-- The data follows --

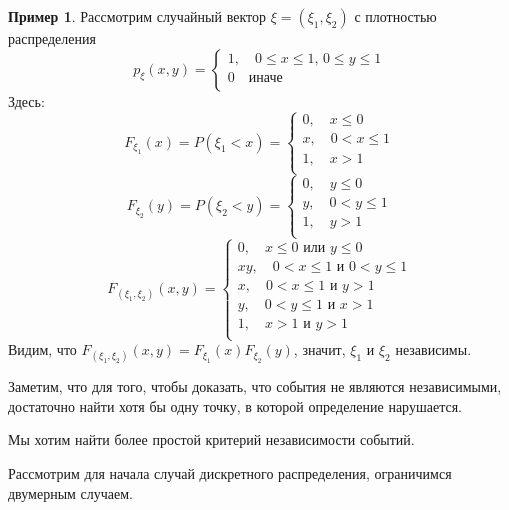 \documentclass[11pt,openany,a4paper]{scrartcl}
\theoremstyle{plain}
\theoremstyle{definition}
\newtheorem{example}[theorem]{Пример}
\begin{document}
\begin{example}
        Рассмотрим случайный вектор $\xi = (\xi_1, \xi_2)$ с плотностью 
        распределения
        $$
        p_\xi(x, y) =
        \begin{cases}
            1,\quad 0\leqslant x \leqslant 1,\, 0\leqslant y \leqslant 1 \\
            0\quad \text{иначе} \\
        \end{cases}
        $$
        Здесь:
        $$
        F_{\xi_1}(x) = P(\xi_1 < x) =
        \begin{cases}
            0,\quad x\leqslant 0 \\
            x,\quad 0 < x \leqslant 1 \\
            1,\quad x > 1 \\
        \end{cases}
        $$
        $$
        F_{\xi_2}(y) = P(\xi_2 < y) =
        \begin{cases}
            0,\quad y\leqslant 0 \\
            y,\quad 0 < y \leqslant 1 \\
            1,\quad y > 1 \\
        \end{cases}
        $$
        $$
        F_{(\xi_1, \xi_2)}(x, y) =
        \begin{cases}
            0,\quad x\leqslant 0 \text{ или } y \leqslant 0 \\
            xy,\quad 0 < x \leqslant 1 \text{ и } 0 < y \leqslant 1 \\
            x,\quad 0 < x \leqslant 1 \text{ и } y > 1 \\
            y,\quad 0 < y \leqslant 1 \text{ и } x > 1 \\
            1,\quad x > 1 \text{ и } y > 1 \\
        \end{cases}
        $$
        Видим, что $F_{(\xi_1, \xi_2)}(x, y) = F_{\xi_1}(x)F_{\xi_2}(y)$, значит,
        $\xi_1$ и $\xi_2$ независимы.
\end{example}

Заметим, что для того, чтобы доказать, что события не являются независимыми,
достаточно найти хотя бы одну точку, в которой определение нарушается.

Мы хотим найти более простой критерий независимости событий.

Рассмотрим для начала случай дискретного распределения, ограничимся двумерным 
случаем.
\end{document}
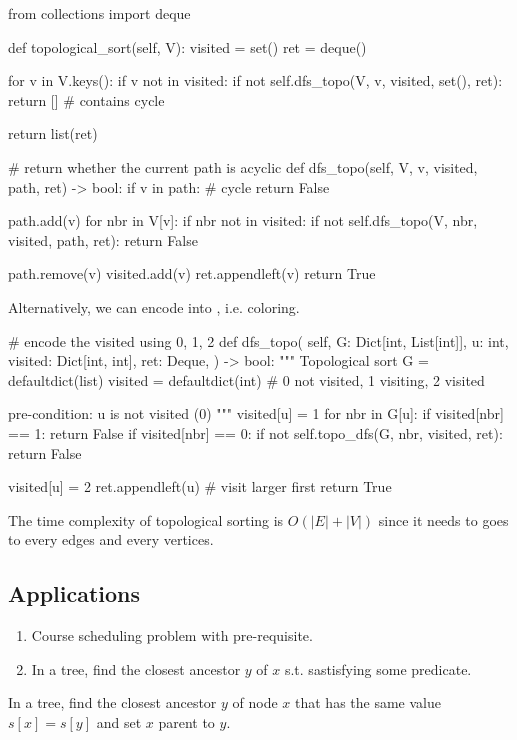 \begin{python}
from collections import deque

def topological_sort(self, V):
  visited = set()
  ret = deque()

  for v in V.keys():
    if v not in visited:
      if not self.dfs_topo(V, v, visited, set(), ret):
        return []  # contains cycle

  return list(ret)

# return whether the current path is acyclic
def dfs_topo(self, V, v, visited, path, ret) -> bool:
  if v in path:  # cycle
    return False

  path.add(v)
  for nbr in V[v]:
    if nbr not in visited:
      if not self.dfs_topo(V, nbr, visited, path, ret):
        return False

  path.remove(v)
  visited.add(v)
  ret.appendleft(v)
  return True
\end{python}
Alternatively, we can encode  into , i.e. coloring. 
\begin{python}
# encode the visited using 0, 1, 2
def dfs_topo(
  self, 
  G: Dict[int, List[int]], 
  u: int, 
  visited: Dict[int, int],
  ret: Deque,
) -> bool:
  """
  Topological sort
  G = defaultdict(list)
  visited = defaultdict(int) 
  # 0 not visited, 1 visiting, 2 visited

  pre-condition: u is not visited (0)
  """
  visited[u] = 1
  for nbr in G[u]:
    if visited[nbr] == 1:
      return False
    if visited[nbr] == 0:
      if not self.topo_dfs(G, nbr, visited, ret):
        return False

  visited[u] = 2
  ret.appendleft(u)  # visit larger first
  return True
\end{python}
The time complexity of topological sorting is $O(|E|+|V|)$ since it needs to goes to every edges and every vertices. 

\subsection{Applications}
\begin{enumerate}
\item Course scheduling problem with pre-requisite.
\item In a tree, find the closest ancestor $y$ of $x$ s.t. sastisfying some predicate. 
\end{enumerate}

In a tree, find the closest ancestor $y$ of node $x$ that has the same value $s[x] = s[y]$ and set $x$ parent to $y$.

-- The data concluded --

### Work order
Leaving out every picture, repeat exactly the lines of the records from the start through the line that has "y,\quad 0 < y \leqslant 1 \\".

### Result
 \documentclass[11pt,openany,a4paper]{scrartcl}
\theoremstyle{plain}
\theoremstyle{definition}
\newtheorem{example}[theorem]{Пример}
\begin{document}
\begin{example}
        Рассмотрим случайный вектор $\xi = (\xi_1, \xi_2)$ с плотностью 
        распределения
        $$
        p_\xi(x, y) =
        \begin{cases}
            1,\quad 0\leqslant x \leqslant 1,\, 0\leqslant y \leqslant 1 \\
            0\quad \text{иначе} \\
        \end{cases}
        $$
        Здесь:
        $$
        F_{\xi_1}(x) = P(\xi_1 < x) =
        \begin{cases}
            0,\quad x\leqslant 0 \\
            x,\quad 0 < x \leqslant 1 \\
            1,\quad x > 1 \\
        \end{cases}
        $$
        $$
        F_{\xi_2}(y) = P(\xi_2 < y) =
        \begin{cases}
            0,\quad y\leqslant 0 \\
            y,\quad 0 < y \leqslant 1 \\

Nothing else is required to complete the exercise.